(This is the 52nd of many promised articles which explain an idea in isolation. It is hoped that ideas may be adapted, linked together and implemented.)
I posted example code to perform an 8×8 bit matrix transpose. This is intended for multiple applications including driving multiple serial lines for a network protocol, driving multiple serial lines for I2C, driving multiple serial DACs and bit-plane audio and video compression. For this reason, I want something which is fast, flexible and reliable. I don't want to keep coming back to it. I certainly don't want to break or fork it. Although the example code is supposed to be optimized for eight bit processors, 16 bit processors, 32 bit processors and 64 bit processors, diassembly of 32 bit ARM GCC output found that the results were dismal. I am also disappointed by the amount of effort required to correct this deficiency.
I'm using a failing x86 laptop as a dumb terminal for a Raspberry Pi which is off-line and has a fixed configuration for the duration of the development cycle. Therefore, my first use of objdump -d to disassemble GCC output was applied to 32 bit ARM code on a Raspberry Pi. And the result is horrible. There are hidden functions prior to main(). That is known. But do they have to be trampoline functions? Is this related to ARM Thumb mode? Who knows. The compiled code is also quite laborious with stacks and stack frames. With hindsight, this would be the focus of my optimization. I'm aware of inlining and a large number of other compiler optimization techniques. However, with more streamlined stack conventions, there would be less code and less overhead to amortize when performing many of these optimizations. I suppose this is part of the "Why the blazes did the compiler do that???" response to optimization.
Anyhow, I'm optimizing code size on the basis that I should have unrolled loops and every instruction takes one clock cycle to execute. Therefore, smaller code means faster execution and less energy consumption. There are numerous cases where smaller code is contrary to faster execution. There are also numerous cases where instruction count is not linear with execution time. However, on this architecture, for this subroutine, it is possible to equate length with speed as a first approximation.

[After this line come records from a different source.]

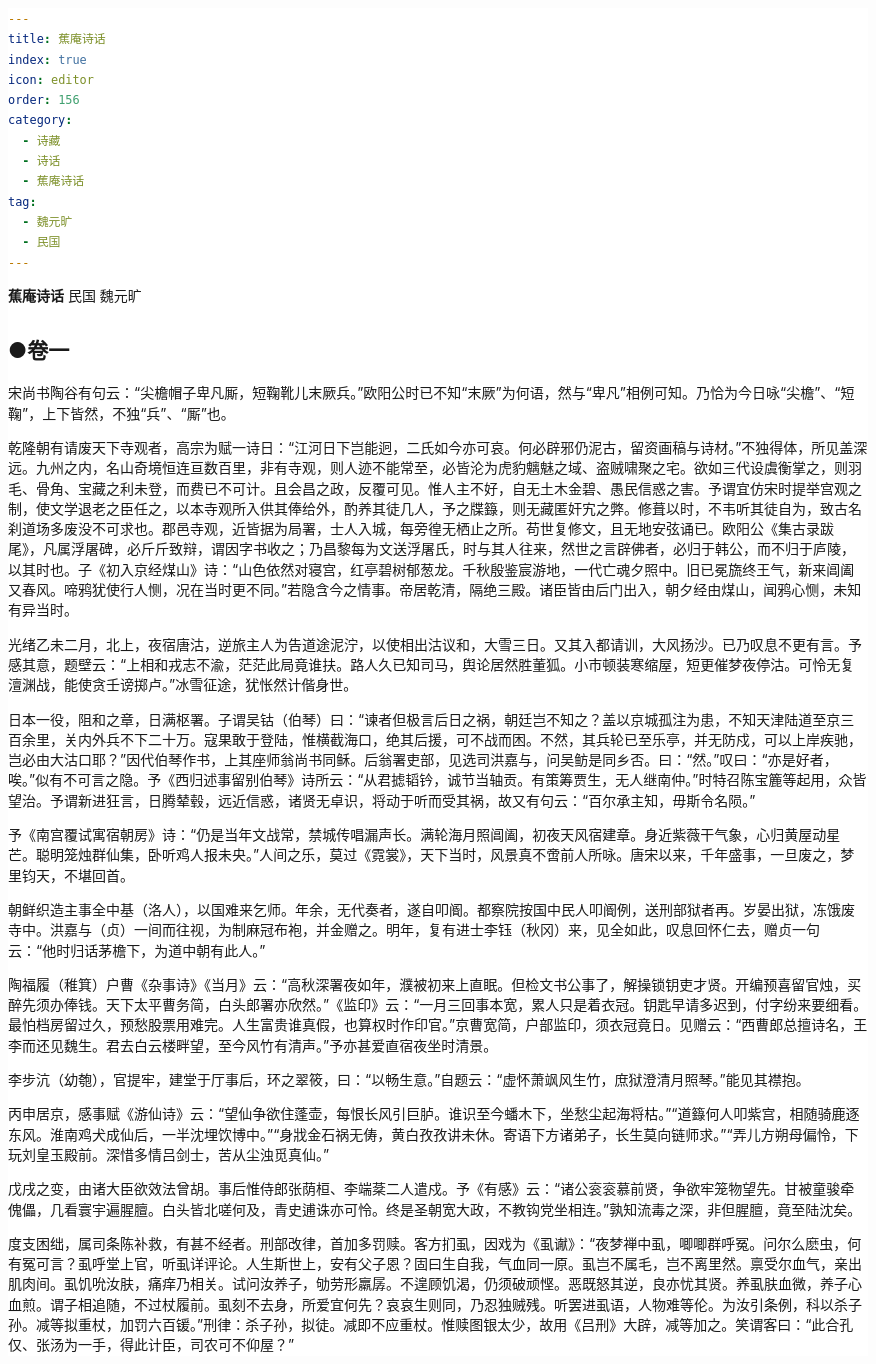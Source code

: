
 ```yaml
---
title: 蕉庵诗话
index: true
icon: editor
order: 156
category:
  - 诗藏
  - 诗话
  - 蕉庵诗话
tag:
  - 魏元旷
  - 民国
---
```


**蕉庵诗话** 民国 魏元旷  

## ●卷一  
  
宋尚书陶谷有句云：“尖檐帽子卑凡厮，短鞠靴儿末厥兵。”欧阳公时已不知“末厥”为何语，然与“卑凡”相例可知。乃恰为今日咏“尖檐”、“短鞠”，上下皆然，不独“兵”、“厮”也。  
  
乾隆朝有请废天下寺观者，高宗为赋一诗日：“江河日下岂能迥，二氏如今亦可哀。何必辟邪仍泥古，留资画稿与诗材。”不独得体，所见盖深远。九州之内，名山奇境恒连亘数百里，非有寺观，则人迹不能常至，必皆沦为虎豹魑魅之域、盗贼啸聚之宅。欲如三代设虞衡掌之，则羽毛、骨角、宝藏之利未登，而费已不可计。且会昌之政，反覆可见。惟人主不好，自无土木金碧、愚民信惑之害。予谓宜仿宋时提举宫观之制，使文学退老之臣任之，以本寺观所入供其俸给外，酌养其徒几人，予之牒籙，则无藏匿奸宄之弊。修葺以时，不韦听其徒自为，致古名刹道场多废没不可求也。郡邑寺观，近皆据为局署，士人入城，每旁徨无栖止之所。苟世复修文，且无地安弦诵已。欧阳公《集古录跋尾》，凡属浮屠碑，必斤斤致辩，谓因字书收之；乃昌黎每为文送浮屠氏，时与其人往来，然世之言辟佛者，必归于韩公，而不归于庐陵，以其时也。子《初入京经煤山》诗：“山色依然对寝宫，红亭碧树郁葱龙。千秋殷鉴宸游地，一代亡魂夕照中。旧已冕旒终王气，新来阊阖又春风。啼鸦犹使行人恻，况在当时更不同。”若隐含今之情事。帝居乾清，隔绝三殿。诸臣皆由后门出入，朝夕经由煤山，闻鸦心恻，未知有异当时。  
  
光绪乙未二月，北上，夜宿唐沽，逆旅主人为告道途泥泞，以使相出沽议和，大雪三日。又其入都请训，大风扬沙。已乃叹息不更有言。予感其意，题壁云：“上相和戎志不渝，茫茫此局竟谁扶。路人久已知司马，舆论居然胜董狐。小市顿装寒缩屋，短更催梦夜停沽。可怜无复澶渊战，能使贪壬谤掷卢。”冰雪征途，犹怅然计偕身世。  
  
日本一役，阻和之章，日满枢署。子谓吴钴（伯琴）曰：“谏者但极言后日之祸，朝廷岂不知之？盖以京城孤注为患，不知天津陆道至京三百余里，关内外兵不下二十万。寇果敢于登陆，惟横截海口，绝其后援，可不战而困。不然，其兵轮已至乐亭，并无防戍，可以上岸疾驰，岂必由大沽口耶？”因代伯琴作书，上其座师翁尚书同稣。后翁署吏部，见选司洪嘉与，问吴鲂是同乡否。曰：“然。”叹曰：“亦是好者，唉。”似有不可言之隐。予《西归述事留别伯琴》诗所云：“从君摅韬钤，诚节当轴贡。有策筹贾生，无人继南仲。”时特召陈宝簏等起用，众皆望治。予谓新进狂言，日腾辇毂，远近信惑，诸贤无卓识，将动于听而受其祸，故又有句云：“百尔承主知，毋斯令名陨。”  
  
予《南宫覆试寓宿朝房》诗：“仍是当年文战常，禁城传唱漏声长。满轮海月照阊阖，初夜天风宿建章。身近紫薇干气象，心归黄屋动星芒。聪明笼烛群仙集，卧听鸡人报未央。”人间之乐，莫过《霓裳》，天下当时，风景真不啻前人所咏。唐宋以来，千年盛事，一旦废之，梦里钧天，不堪回首。  
  
朝鲜织造主事全中基（洛人），以国难来乞师。年余，无代奏者，遂自叩阍。都察院按国中民人叩阍例，送刑部狱者再。岁晏出狱，冻饿废寺中。洪嘉与（贞）一间而往视，为制麻冠布袍，并金赠之。明年，复有进士李钰（秋冈）来，见全如此，叹息回怀仁去，赠贞一句云：“他时归话茅檐下，为道中朝有此人。”  
  
陶福履（稚箕）户曹《杂事诗》《当月》云：“高秋深署夜如年，濮被初来上直眠。但检文书公事了，解操锁钥吏才贤。开编预喜留官烛，买醉先须办俸钱。天下太平曹务简，白头郎署亦欣然。”《监印》云：“一月三回事本宽，累人只是着衣冠。钥匙早请多迟到，付字纷来要细看。最怕档房留过久，预愁股票用难完。人生富贵谁真假，也算权时作印官。”京曹宽简，户部监印，须衣冠竟日。见赠云：“西曹郎总擅诗名，王李而还见魏生。君去白云楼畔望，至今风竹有清声。”予亦甚爱直宿夜坐时清景。  
  
李步沆（幼匏），官提牢，建堂于厅事后，环之翠筱，曰：“以畅生意。”自题云：“虚怀萧飒风生竹，庶狱澄清月照琴。”能见其襟抱。  
  
丙申居京，感事赋《游仙诗》云：“望仙争欲住蓬壶，每恨长风引巨胪。谁识至今蟠木下，坐愁尘起海将枯。”“道籙何人叩紫宫，相随骑鹿逐东风。淮南鸡犬成仙后，一半沈埋饮博中。”“身戕金石祸无俦，黄白孜孜讲未休。寄语下方诸弟子，长生莫向链师求。”“弄儿方朔母偏怜，下玩刘皇玉殿前。深惜多情吕剑士，苦从尘浊觅真仙。”  
  
戊戌之变，由诸大臣欲效法曾胡。事后惟侍郎张荫桓、李端棻二人遣戍。予《有感》云：“诸公衮衮慕前贤，争欲牢笼物望先。甘被童骏牵傀儡，几看寰宇遍腥膻。白头皆北嗟何及，青史逋诛亦可怜。终是圣朝宽大政，不教钩党坐相连。”孰知流毒之深，非但腥膻，竟至陆沈矣。  
  
度支困绌，属司条陈补救，有甚不经者。刑部改律，首加多罚赎。客方扪虱，因戏为《虱谳》：“夜梦禅中虱，唧唧群呼冤。问尔么麽虫，何有冤可言？虱呼堂上官，听虱详评论。人生斯世上，安有父子恩？固曰生自我，气血同一原。虱岂不属毛，岂不离里然。禀受尔血气，亲出肌肉间。虱饥吮汝肤，痛痒乃相关。试问汝养子，劬劳形羸孱。不遑顾饥渴，仍须破顽悭。恶既怒其逆，良亦忧其贤。养虱肤血微，养子心血煎。谓子相追随，不过杖履前。虱刻不去身，所爱宜何先？哀哀生则同，乃忍独贼残。听罢进虱语，人物难等伦。为汝引条例，科以杀子孙。减等拟重杖，加罚六百锾。”刑律：杀子孙，拟徒。减即不应重杖。惟赎图银太少，故用《吕刑》大辟，减等加之。笑谓客曰：“此合孔仅、张汤为一手，得此计臣，司农可不仰屋？”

It helps if a desirable result is known. On 32 bit ARM, there is a four bit conditional execution field in every instruction. This allows ARM implementations to have a very simple execution unit and avoids instruction decode pipeline stalls when jumping over one or two instructions. It is faster and easier to take the hit of one wasted instruction slot. Unfortunately, the consequence of 32 bit instructions with a four bit conditional field is that code density is terrible.
Anyhow, it would assumed that 32 bit ARM has a register bit test instruction or a method of performing an AND mask operation with a short, immediate value. Being a three-address machine, it would probably have a method of doing this non-destructively. Although, with a four bit conditional field and a four bit pre-scale field, short, immediate values may be mutually exclusive with a third register reference which would be required for a non-destructive test.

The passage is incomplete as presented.